Em cada reunião, deparam-se com vasta agenda de medidas para examinar e
aprovar. Geralmente, não chegam a ler os contratos, guiando-se pelo
resumo executivo, que, no caso de Pasadena, foi realmente incompleto. Os
representantes dos acionistas privados eram Fábio Barbosa, Jorge Gerdau
e Cláudio Luiz Haddad. Se não eles, dirá a oposição, pelo menos os
representantes do governo – que eram, além de Dilma, o hoje governador
Jaques Wagner e o ministro da Fazenda, Guido Mantega – deviam ter
examinado todo o contrato. “É de espantar que Dilma, famosa pelo costume
de espancar projetos que lhe são apresentados por ministros e
auxiliares, tenha sido tão passiva nesse caso”, diz Pestana. Mas é
também forte o indício de má-fé do então diretor internacional, ao
omitir do resumo executivo informações sobre cláusulas tão importantes,
fixando a margem de lucro do sócio e a obrigação de compra do resto das
ações em caso de impasse. Uma pergunta crucial é: por que houve a
omissão?
Pasadena dá um bom discurso, mas a mira da oposição está
em Paulo Roberto Costa, o ex-diretor que está preso e tinha conexões
com boa parte da base governista. O presidente do Senado, Renan
Calheiros, rejeitou os questionamentos à CPI da oposição, mas não
descartou a CPI de todo o mundo, proposta pelos governistas. Se ela for
instalada, haverá feridos dos dois lados e de quase todos os partidos.

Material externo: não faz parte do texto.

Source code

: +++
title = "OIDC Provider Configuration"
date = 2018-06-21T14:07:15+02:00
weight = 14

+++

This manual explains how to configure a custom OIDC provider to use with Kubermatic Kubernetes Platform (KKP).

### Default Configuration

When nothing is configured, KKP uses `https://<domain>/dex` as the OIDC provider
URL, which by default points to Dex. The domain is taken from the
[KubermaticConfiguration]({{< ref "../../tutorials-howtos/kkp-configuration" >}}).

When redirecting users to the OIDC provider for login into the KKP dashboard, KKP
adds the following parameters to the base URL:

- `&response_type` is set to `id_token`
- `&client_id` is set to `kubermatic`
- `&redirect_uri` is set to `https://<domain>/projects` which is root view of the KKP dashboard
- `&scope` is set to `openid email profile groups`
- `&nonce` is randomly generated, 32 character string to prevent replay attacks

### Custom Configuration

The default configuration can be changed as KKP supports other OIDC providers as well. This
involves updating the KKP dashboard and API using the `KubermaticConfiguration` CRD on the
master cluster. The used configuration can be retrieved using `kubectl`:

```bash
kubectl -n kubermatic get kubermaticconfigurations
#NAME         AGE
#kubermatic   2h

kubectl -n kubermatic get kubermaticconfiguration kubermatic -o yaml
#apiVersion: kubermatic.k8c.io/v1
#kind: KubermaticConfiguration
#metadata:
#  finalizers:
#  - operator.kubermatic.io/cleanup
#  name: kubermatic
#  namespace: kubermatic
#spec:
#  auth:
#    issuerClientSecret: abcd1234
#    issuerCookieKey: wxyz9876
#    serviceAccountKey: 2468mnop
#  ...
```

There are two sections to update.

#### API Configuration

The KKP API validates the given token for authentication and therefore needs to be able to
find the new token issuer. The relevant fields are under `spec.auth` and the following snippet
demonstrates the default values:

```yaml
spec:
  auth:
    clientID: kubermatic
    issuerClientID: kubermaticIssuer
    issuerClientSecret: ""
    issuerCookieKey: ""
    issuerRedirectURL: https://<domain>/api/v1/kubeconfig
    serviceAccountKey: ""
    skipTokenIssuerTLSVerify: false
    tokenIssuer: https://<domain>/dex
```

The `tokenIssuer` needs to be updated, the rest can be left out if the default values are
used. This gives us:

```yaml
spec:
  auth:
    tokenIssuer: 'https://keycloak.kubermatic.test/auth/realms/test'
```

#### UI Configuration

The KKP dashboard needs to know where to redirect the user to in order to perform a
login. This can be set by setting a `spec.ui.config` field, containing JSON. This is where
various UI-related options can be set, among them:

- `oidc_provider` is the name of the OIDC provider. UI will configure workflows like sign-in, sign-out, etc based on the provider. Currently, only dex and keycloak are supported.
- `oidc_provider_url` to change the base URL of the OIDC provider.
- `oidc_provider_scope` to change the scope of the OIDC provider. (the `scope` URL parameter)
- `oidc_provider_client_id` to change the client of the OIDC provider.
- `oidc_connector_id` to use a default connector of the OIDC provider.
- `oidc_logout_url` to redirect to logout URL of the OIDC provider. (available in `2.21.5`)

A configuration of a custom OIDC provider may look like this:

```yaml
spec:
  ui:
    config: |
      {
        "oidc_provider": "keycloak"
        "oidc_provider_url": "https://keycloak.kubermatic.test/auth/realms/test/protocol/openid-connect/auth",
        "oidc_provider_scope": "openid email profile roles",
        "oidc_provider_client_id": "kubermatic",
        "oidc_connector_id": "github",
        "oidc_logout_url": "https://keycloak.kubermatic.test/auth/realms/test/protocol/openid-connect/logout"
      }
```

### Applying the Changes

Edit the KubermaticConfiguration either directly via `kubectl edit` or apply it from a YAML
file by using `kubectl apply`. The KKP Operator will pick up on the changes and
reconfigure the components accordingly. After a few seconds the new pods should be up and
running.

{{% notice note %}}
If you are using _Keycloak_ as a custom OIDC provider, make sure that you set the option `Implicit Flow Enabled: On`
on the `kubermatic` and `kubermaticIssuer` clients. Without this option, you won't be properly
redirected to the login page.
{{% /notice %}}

Dilma passará pelo teste de seu tefal. O de Lula era excepcionalmente
resistente, e ele se reelegeu apesar do mensalão e, depois, dos
aloprados.
Ainda 1964
A passagem dos 50
anos do golpe de 1964 desatou uma espécie de catarse coletiva por tudo
que não foi dito ou desabafado em uma transição pactuada. Em algum
momento isso aconteceria. O saldo deve ser o fortalecimento da
democracia e a apropriação da verdade por todos. Quando as Forças
Armadas se dispõem a investigar ocorrências de tortura em suas
instalações, indicam que venceram o vírus golpista e o horror ao
revanchismo. A outra parte do mérito é do ministro da Defesa, Celso
Amorim, que tem sabido lidar com esses cristais com muita habilidade.